Daily Pennsylvanian columnist Jeremiah Keenan carries the lonely torch for conservative ideas at the paper, and he says it has cost him:

He said he has often received pushback for expressing his views, such as an incident in which a girl refused to shake his hand.

“There are a lot of conservatives, more or less, who will stay underground at Penn,” Keenan said. “Because they’re not ready to pay that cost.”

Keenan explained that some career paths are already closed to him. Because of the opinion articles he has published online, he may not be able to get a tenured faculty position in a humanities or social science discipline.

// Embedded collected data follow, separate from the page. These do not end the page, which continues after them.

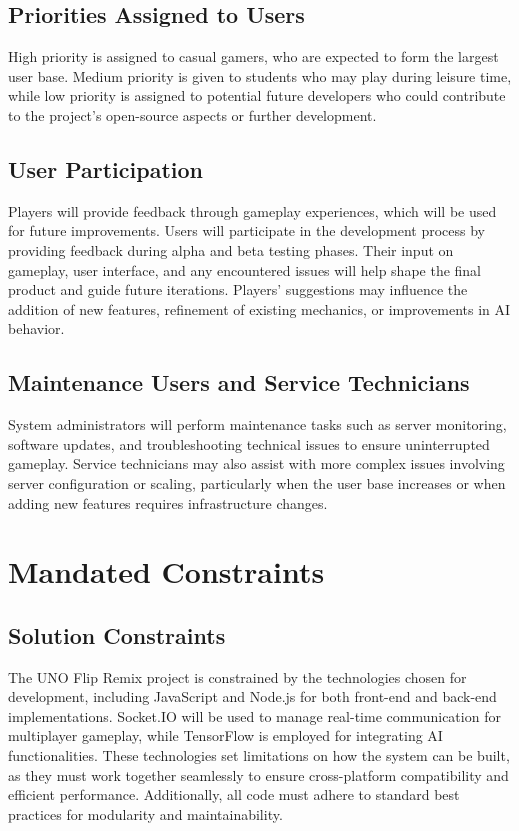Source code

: \documentclass{article}
\begin{document}
\subsection{Priorities Assigned to Users}
High priority is assigned to casual gamers, who are expected to form the largest user base. Medium priority is given to students who may play during leisure time, while low priority is assigned to potential future developers who could contribute to the project’s open-source aspects or further development.

\subsection{User Participation}
Players will provide feedback through gameplay experiences, which will be used for future improvements. Users will participate in the development process by providing feedback during alpha and beta testing phases. Their input on gameplay, user interface, and any encountered issues will help shape the final product and guide future iterations. Players’ suggestions may influence the addition of new features, refinement of existing mechanics, or improvements in AI behavior.

\subsection{Maintenance Users and Service Technicians}
System administrators will perform maintenance tasks such as server monitoring, software updates, and troubleshooting technical issues to ensure uninterrupted gameplay. Service technicians may also assist with more complex issues involving server configuration or scaling, particularly when the user base increases or when adding new features requires infrastructure changes.

\section{Mandated Constraints}

\subsection{Solution Constraints}
The UNO Flip Remix project is constrained by the technologies chosen for development, including JavaScript and Node.js for both front-end and back-end implementations. Socket.IO will be used to manage real-time communication for multiplayer gameplay, while TensorFlow is employed for integrating AI functionalities. These technologies set limitations on how the system can be built, as they must work together seamlessly to ensure cross-platform compatibility and efficient performance. Additionally, all code must adhere to standard best practices for modularity and maintainability.
\end{document}
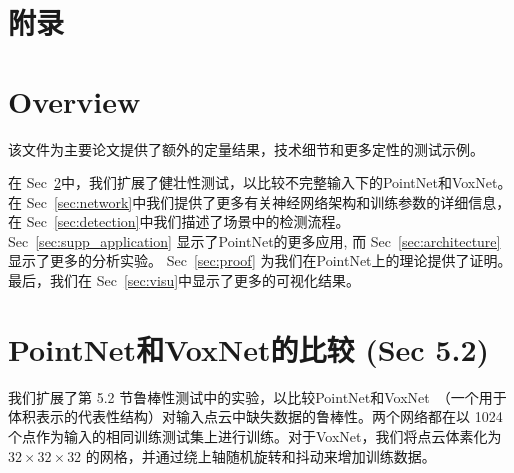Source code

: \appendix
\section*{附录}

\section{Overview}
该文件为主要论文提供了额外的定量结果，技术细节和更多定性的测试示例。 

在 Sec~\ref{sec:cla_robust}中，我们扩展了健壮性测试，以比较不完整输入下的PointNet和VoxNet。 在 Sec~\ref{sec:network}中我们提供了更多有关神经网络架构和训练参数的详细信息， 在 Sec~\ref{sec:detection}中我们描述了场景中的检测流程。Sec~\ref{sec:supp_application} 显示了PointNet的更多应用, 而 Sec~\ref{sec:architecture} 显示了更多的分析实验。 Sec~\ref{sec:proof} 为我们在PointNet上的理论提供了证明。 最后，我们在 Sec~\ref{sec:visu}中显示了更多的可视化结果。


\section{PointNet和VoxNet的比较 (Sec 5.2)}
\label{sec:cla_robust}
我们扩展了第 5.2 节鲁棒性测试中的实验，以比较PointNet和VoxNet~\cite{maturana2015voxnet}（一个用于体积表示的代表性结构）对输入点云中缺失数据的鲁棒性。两个网络都在以 1024 个点作为输入的相同训练测试集上进行训练。对于VoxNet，我们将点云体素化为 $32 \times 32 \times 32$ 的网格，并通过绕上轴随机旋转和抖动来增加训练数据。

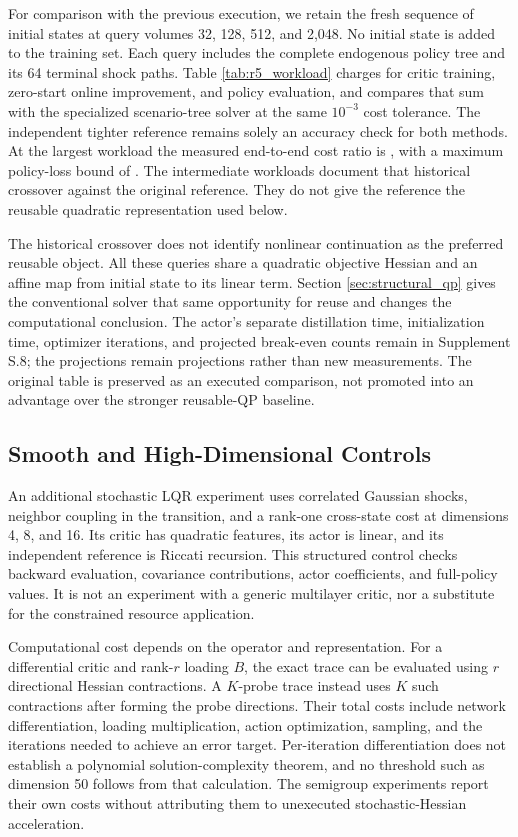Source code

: For comparison with the previous execution, we retain the fresh sequence of initial states at query volumes 32, 128, 512, and 2,048. No initial state is added to the training set. Each query includes the complete endogenous policy tree and its 64 terminal shock paths. Table \ref{tab:r5_workload} charges for critic training, zero-start online improvement, and policy evaluation, and compares that sum with the specialized scenario-tree solver at the same $10^{-3}$ cost tolerance. The independent tighter reference remains solely an accuracy check for both methods. At the largest workload the measured end-to-end cost ratio is \NBOResourceBigRatio{}, with a maximum policy-loss bound of \NBOResourceBigLoss{}. The intermediate workloads document that historical crossover against the original reference. They do not give the reference the reusable quadratic representation used below.


The historical crossover does not identify nonlinear continuation as the preferred reusable object. All these queries share a quadratic objective Hessian and an affine map from initial state to its linear term. Section \ref{sec:structural_qp} gives the conventional solver that same opportunity for reuse and changes the computational conclusion. The actor's separate distillation time, initialization time, optimizer iterations, and projected break-even counts remain in Supplement S.8; the projections remain projections rather than new measurements. The original table is preserved as an executed comparison, not promoted into an advantage over the stronger reusable-QP baseline.

\subsection{Smooth and High-Dimensional Controls}
An additional stochastic LQR experiment uses correlated Gaussian shocks, neighbor coupling in the transition, and a rank-one cross-state cost at dimensions 4, 8, and 16. Its critic has quadratic features, its actor is linear, and its independent reference is Riccati recursion. This structured control checks backward evaluation, covariance contributions, actor coefficients, and full-policy values. It is not an experiment with a generic multilayer critic, nor a substitute for the constrained resource application.

Computational cost depends on the operator and representation. For a differential critic and rank-$r$ loading $B$, the exact trace can be evaluated using $r$ directional Hessian contractions. A $K$-probe trace instead uses $K$ such contractions after forming the probe directions. Their total costs include network differentiation, loading multiplication, action optimization, sampling, and the iterations needed to achieve an error target. Per-iteration differentiation does not establish a polynomial solution-complexity theorem, and no threshold such as dimension 50 follows from that calculation. The semigroup experiments report their own costs without attributing them to unexecuted stochastic-Hessian acceleration.
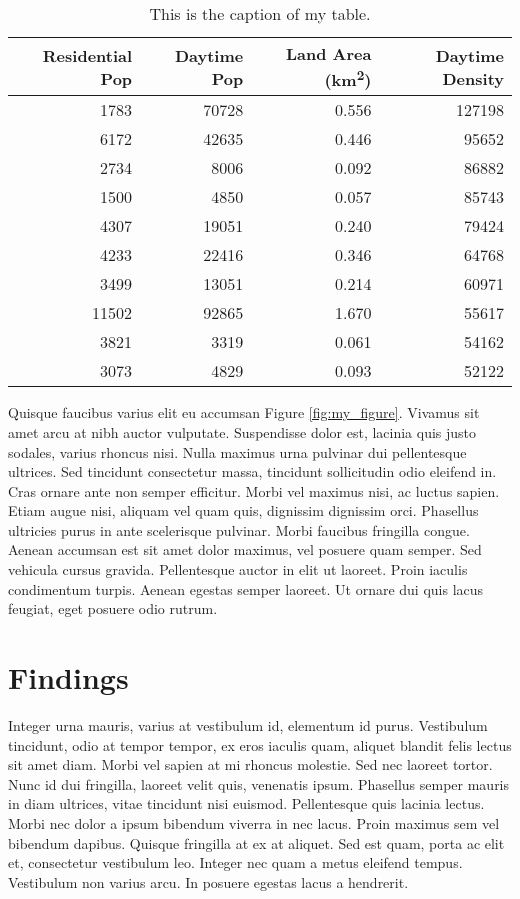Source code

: \documentclass[11pt,letterpaper]{article} %
\begin{document}
\begin{table*}[tbp]
	\centering
	\caption{This is the caption of my table.}
	\label{tab:my_table}
	\begin{tabular}{rrrr}
		\toprule
		Residential Pop &  Daytime Pop &  Land Area (km\textsuperscript{2}) &  Daytime Density \\
		\midrule
		1783  & 70728 & 0.556 & 127198 \\
		6172  & 42635 & 0.446 &  95652 \\
		2734  &  8006 & 0.092 &  86882 \\
		1500  &  4850 & 0.057 &  85743 \\
		4307  & 19051 & 0.240 &  79424 \\
		4233  & 22416 & 0.346 &  64768 \\
		3499  & 13051 & 0.214 &  60971 \\
		11502 & 92865 & 1.670 &  55617 \\
		3821  &  3319 & 0.061 &  54162 \\
		3073  &  4829 & 0.093 &  52122 \\
		\bottomrule
	\end{tabular}
\end{table*}

Quisque faucibus varius elit eu accumsan Figure \ref{fig:my_figure}. Vivamus sit amet arcu at nibh auctor vulputate. Suspendisse dolor est, lacinia quis justo sodales, varius rhoncus nisi. Nulla maximus urna pulvinar dui pellentesque ultrices. Sed tincidunt consectetur massa, tincidunt sollicitudin odio eleifend in. Cras ornare ante non semper efficitur. Morbi vel maximus nisi, ac luctus sapien. Etiam augue nisi, aliquam vel quam quis, dignissim dignissim orci. Phasellus ultricies purus in ante scelerisque pulvinar. Morbi faucibus fringilla congue. Aenean accumsan est sit amet dolor maximus, vel posuere quam semper. Sed vehicula cursus gravida. Pellentesque auctor in elit ut laoreet. Proin iaculis condimentum turpis. Aenean egestas semper laoreet. Ut ornare dui quis lacus feugiat, eget posuere odio rutrum.

\section{Findings}

Integer urna mauris, varius at vestibulum id, elementum id purus. Vestibulum tincidunt, odio at tempor tempor, ex eros iaculis quam, aliquet blandit felis lectus sit amet diam. Morbi vel sapien at mi rhoncus molestie. Sed nec laoreet tortor. Nunc id dui fringilla, laoreet velit quis, venenatis ipsum. Phasellus semper mauris in diam ultrices, vitae tincidunt nisi euismod. Pellentesque quis lacinia lectus. Morbi nec dolor a ipsum bibendum viverra in nec lacus. Proin maximus sem vel bibendum dapibus. Quisque fringilla at ex at aliquet. Sed est quam, porta ac elit et, consectetur vestibulum leo. Integer nec quam a metus eleifend tempus. Vestibulum non varius arcu. In posuere egestas lacus a hendrerit.
\end{document}
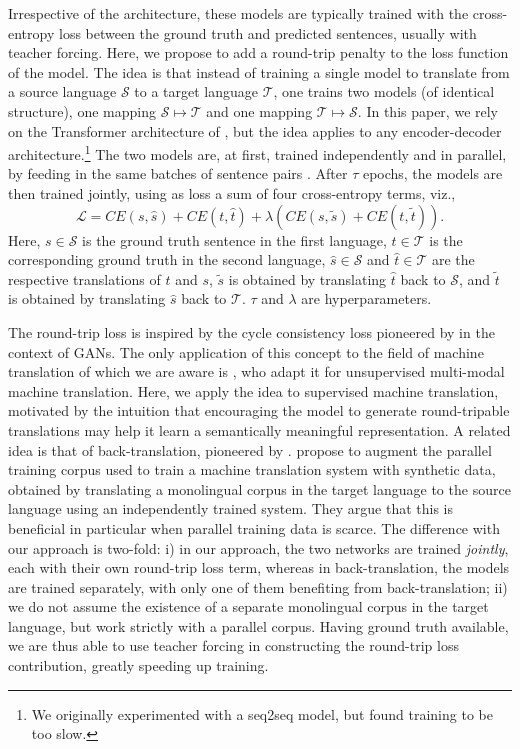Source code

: \documentclass[10pt,a4paper]{article}
\begin{document}
Irrespective of the architecture, these models are typically trained with the cross-entropy loss between the ground truth and predicted sentences, usually with teacher forcing.
Here, we propose to add a round-trip penalty to the loss function of the model. The idea is that instead of training a single model to translate from a source language $\mathcal{S}$ to a target language $\mathcal{T}$, one trains two models (of identical structure), one mapping $\mathcal{S}\mapsto \mathcal{T}$ and one mapping $\mathcal{T}\mapsto \mathcal{S}$. In this paper, we rely on the Transformer architecture of \citet{transformer}, but the idea applies to any encoder-decoder architecture.\footnote{We originally experimented with a seq2seq model, but found training to be too slow.} The two models are, at first, trained independently and in parallel, by feeding in the same batches of sentence pairs . After $\tau$ epochs, the models are then trained jointly, using as loss a sum of four cross-entropy terms, viz.,
\begin{equation}
\mathcal{L} = CE(s, \hat{s}) + CE(t, \hat{t}) + \lambda \left( CE(s, \tilde{s}) + CE(t, \tilde{t})\right).
\label{eq:RTL}
\end{equation}
Here, $s\in\mathcal{S}$ is the ground truth sentence in the first language, $t\in\mathcal{T}$ is the corresponding ground truth in the second language, $\hat{s}\in\mathcal{S}$ and $\hat{t}\in\mathcal{T}$ are the respective translations of $t$ and $s$, $\tilde{s}$ is obtained by translating $\hat{t}$ back to $\mathcal{S}$, and $\tilde{t}$ is obtained by translating $\hat{s}$ back to $\mathcal{T}$. $\tau$ and $\lambda$ are hyperparameters.

The round-trip loss is inspired by the cycle consistency loss pioneered by \citet{CycleGAN2017} in the context of GANs. The only application of this concept to the field of machine translation of which we are aware is \citet{su:2018}, who adapt it for unsupervised multi-modal machine translation. Here, we apply the idea to supervised machine translation, motivated by the intuition that encouraging the model to generate round-tripable translations may help it learn a semantically meaningful representation. A related idea is that of back-translation, pioneered by \citet{backtrans}. \citeauthor{backtrans} propose to augment the parallel training corpus used to train a machine translation system with synthetic data, obtained by translating a monolingual corpus in the target language to the source language using an independently trained system. They argue that this is beneficial in particular when parallel training data is scarce. The difference with our approach is two-fold: i) in our approach, the two networks are trained \emph{jointly}, each with their own round-trip loss term, whereas in back-translation, the models are trained separately, with only one of them benefiting from back-translation; ii) we do not assume the existence of a separate monolingual corpus in the target language, but work strictly with a parallel corpus. Having ground truth available, we are thus able to use teacher forcing in constructing the round-trip loss contribution, greatly speeding up training.
\end{document}
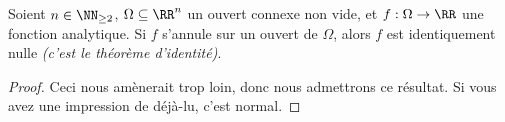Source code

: \begin{fact} \label{multi-analytic-nullity}
    Soient $n \in \NN_{\geq 2}$,
    $\Omega \subseteq \RR^n$ un ouvert connexe non vide,
    et
    $f: \Omega \rightarrow \RR$ une fonction analytique.
	Si $f$ s'annule sur un ouvert de $\Omega$,
	alors $f$ est identiquement nulle
	\emph{(c'est le théorème d'identité)}. 
\end{fact}


\begin{proof}
	Ceci nous amènerait trop loin, donc nous admettrons ce résultat. Si vous avez une impression de déjà-lu, c'est normal.
\end{proof}
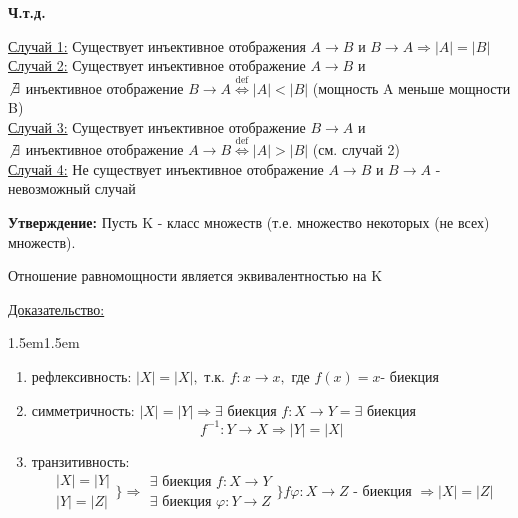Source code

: \documentclass[12pt]{article}
\begin{document}
    \begin{center}
        \textbf{Ч.т.д.}
    \end{center}
    \underline{Случай 1:} Существует инъективное отображения $A \rightarrow B$ и $B \rightarrow A \Rightarrow |A|=|B|$\\
    \underline{Случай 2:} Существует инъективное отображение $A \rightarrow B$ и \\
    $\not \exists$ инъективное отображение $B \rightarrow A \overset{\text{def}}{\Leftrightarrow}|A| < |B|$
    (мощность A меньше мощности B)\\
    \underline{Случай 3:} Существует инъективное отображение $B \rightarrow A $ и \\
    $\not \exists$ инъективное отображение $A \rightarrow B \overset{\text{def}}{\Leftrightarrow} |A|>|B|$
    (см. случай 2)\\
    \underline{Случай 4:} Не существует инъективное отображение $A \rightarrow B$ и $B \rightarrow A$ - невозможный
    случай\\
    \par
    \textbf{Утверждение:}
    Пусть K - класс множеств (т.е. множество некоторых (не всех) множеств). 
    \begin{center}
        Отношение равномощности является эквивалентностью на K
    \end{center}
    \underline{Доказательство:}
    \begin{adjustwidth}{1.5em}{1.5em}
        \begin{enumerate}
            \item рефлексивность: $|X|=|X|,$ т.к. $f: x\rightarrow x,$ где $f(x)=x$- биекция
            \item симметричность: $|X|=|Y| \Rightarrow \exists$ биекция $f:X \rightarrow Y = \exists$ биекция
            \[f^{-1}: Y \rightarrow X \Rightarrow |Y|=|X|\]
            \item транзитивность: \\
            \[\begin{matrix}
                |X|=|Y|\\
                |Y|=|Z|
            \end{matrix} \Big\} \Rightarrow
            \begin{matrix}
                \exists \text{ биекция } f: X \rightarrow Y\\
                \exists \text{ биекция } \varphi: Y \rightarrow Z 
            \end{matrix} \Big\} f\varphi: X\rightarrow Z \text{ - биекция }\Rightarrow |X|=|Z|\]
        \end{enumerate}
    \end{adjustwidth}
\end{document}
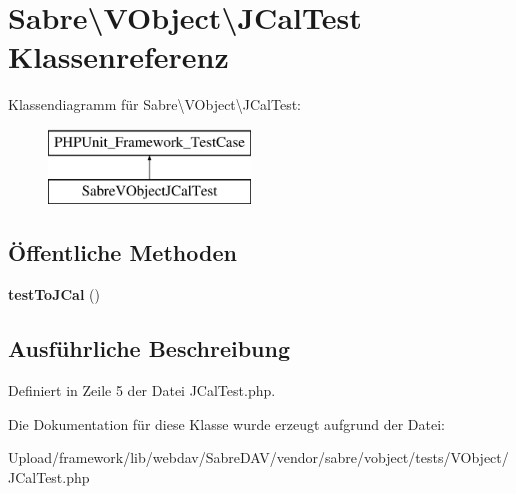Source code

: \hypertarget{class_sabre_1_1_v_object_1_1_j_cal_test}{}\section{Sabre\textbackslash{}V\+Object\textbackslash{}J\+Cal\+Test Klassenreferenz}
\label{class_sabre_1_1_v_object_1_1_j_cal_test}
Klassendiagramm für Sabre\textbackslash{}V\+Object\textbackslash{}J\+Cal\+Test\+:\begin{figure}[H]
\begin{center}
\leavevmode
\includegraphics[height=2.000000cm]{class_sabre_1_1_v_object_1_1_j_cal_test}
\end{center}
\end{figure}
\subsection*{Öffentliche Methoden}
\begin{DoxyCompactItemize}
\item 
\mbox{\label{class_sabre_1_1_v_object_1_1_j_cal_test_ad5a21ed4552be090c478e559cafd48be}} 
{\bfseries test\+To\+J\+Cal} ()
\end{DoxyCompactItemize}


\subsection{Ausführliche Beschreibung}


Definiert in Zeile 5 der Datei J\+Cal\+Test.\+php.



Die Dokumentation für diese Klasse wurde erzeugt aufgrund der Datei\+:\begin{DoxyCompactItemize}
\item 
Upload/framework/lib/webdav/\+Sabre\+D\+A\+V/vendor/sabre/vobject/tests/\+V\+Object/J\+Cal\+Test.\+php\end{DoxyCompactItemize}
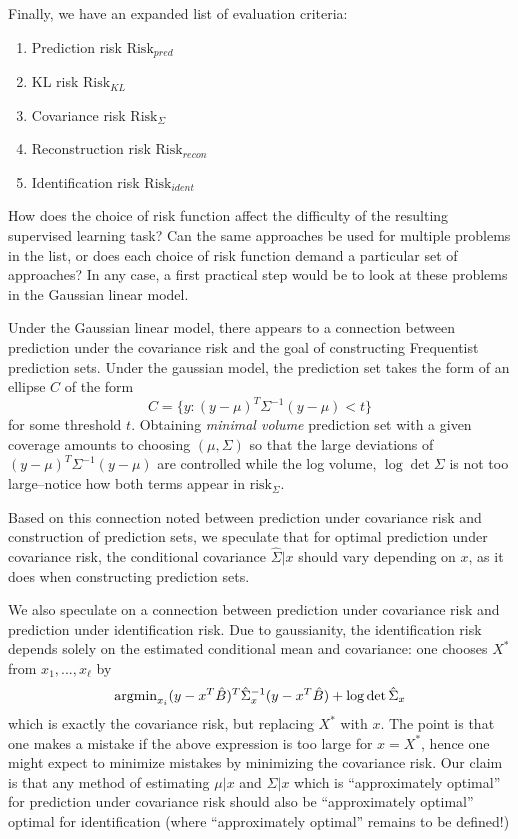 \documentclass[12pt]{article}
\begin{document}
Finally, we have an expanded list of evaluation criteria:
\begin{enumerate}
\item Prediction risk $\text{Risk}_{pred}$
\item KL risk $\text{Risk}_{KL}$
\item Covariance risk $\text{Risk}_{\Sigma}$
\item Reconstruction risk $\text{Risk}_{recon}$
\item Identification risk $\text{Risk}_{ident}$
\end{enumerate}

How does the choice of risk function affect the difficulty of the
resulting supervised learning task?  Can the same approaches be used
for multiple problems in the list, or does each choice of risk
function demand a particular set of approaches?  In any case, a first
practical step would be to look at these problems in the Gaussian
linear model.

Under the Gaussian linear model, there appears to a connection between
prediction under the covariance risk and the goal of constructing
Frequentist prediction sets. Under the gaussian model, the prediction
set takes the form of an ellipse $C$ of the form
\[
C = \{y: (y-\mu)^T \Sigma^{-1} (y - \mu) < t\}
\]
for some threshold $t$. Obtaining \emph{minimal volume} prediction set
with a given coverage amounts to choosing $(\mu, \Sigma)$ so that the
large deviations of $(y- \mu)^T \Sigma^{-1} (y - \mu)$ are controlled
while the log volume, $\log \det \Sigma$ is not too large--notice how
both terms appear in $\text{risk}_\Sigma$.

Based on this connection noted between prediction under covariance
risk and construction of prediction sets, we speculate that for
optimal prediction under covariance risk, the conditional covariance
$\hat{\Sigma}|x$ should vary depending on $x$, as it does when
constructing prediction sets.

We also speculate on a connection between prediction under
covariance risk and prediction under identification risk.  Due to gaussianity, the
identification risk depends solely on the estimated conditional mean
and covariance: one chooses $X^*$ from $x_1,...,x_\ell$ by
\[
\text{argmin}_{x_i}  (y - x^T \hat{B})^T \hat{\Sigma}_{x}^{-1} (y - x^T \hat{B}) + \log \det \hat{\Sigma}_{x}
\]
which is exactly the covariance risk, but replacing $X^*$ with $x$.
The point is that one makes a mistake if the above expression is too
large for $x = X^*$, hence one might expect to minimize mistakes by
minimizing the covariance risk.  Our claim is that any method of
estimating $\mu|x$ and $\Sigma|x$ which is ``approximately optimal''
for prediction under covariance risk should also be ``approximately
optimal'' optimal for identification (where ``approximately optimal''
remains to be defined!)
\end{document}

No kidding. Probably the only reason the University of North Carolina-Wilmington’s Mike Adams got tenure was because he hadn’t converted to Christianity yet, and after he did (and made it known), the school started blatantly discriminating against him. It took him seven years, and litigation, to get a long-delayed promotion to full professor.

The culture of silence around unpopular ideas is precisely why students can’t stay silent, history professor Alan Kors, also a co-founder of FIRE, tells the Daily Pennsylvanian:

Kors added that he would love to see an increase in the number of debates and discussions on campus that address contentious issues. “I would just encourage, as strongly as I could, that students who are in any way frightened about speaking their minds on campus to speak their minds, knowing that the institutions of the University and that the administration itself will stand in support of their freedoms.”

Kors nails it when he notes the power that comes with believing you are in the majority.

It’s easy for liberal students to mock, spit on and shout down their ideological opponents if the latter seem to be few in number. Not many students want to bear the burden that columnist Keenan has chosen, likely to the detriment of his career, so they keep quiet.

Only by raising their voices – coming out of the closet, if you will – can students with unpopular views find power in numbers.

That power isn’t conditional on such students finding everyone who agrees with them on everything – it comes from the willingness of students to speak regardless of whether anyone agrees with them.

Only then will the true scope of ideological diversity be known, and students of all persuasions will realize that what they believed to be a “monoculture” (to quote law professor Stephanos Bibas) was an illusion created by self-enforced closeting.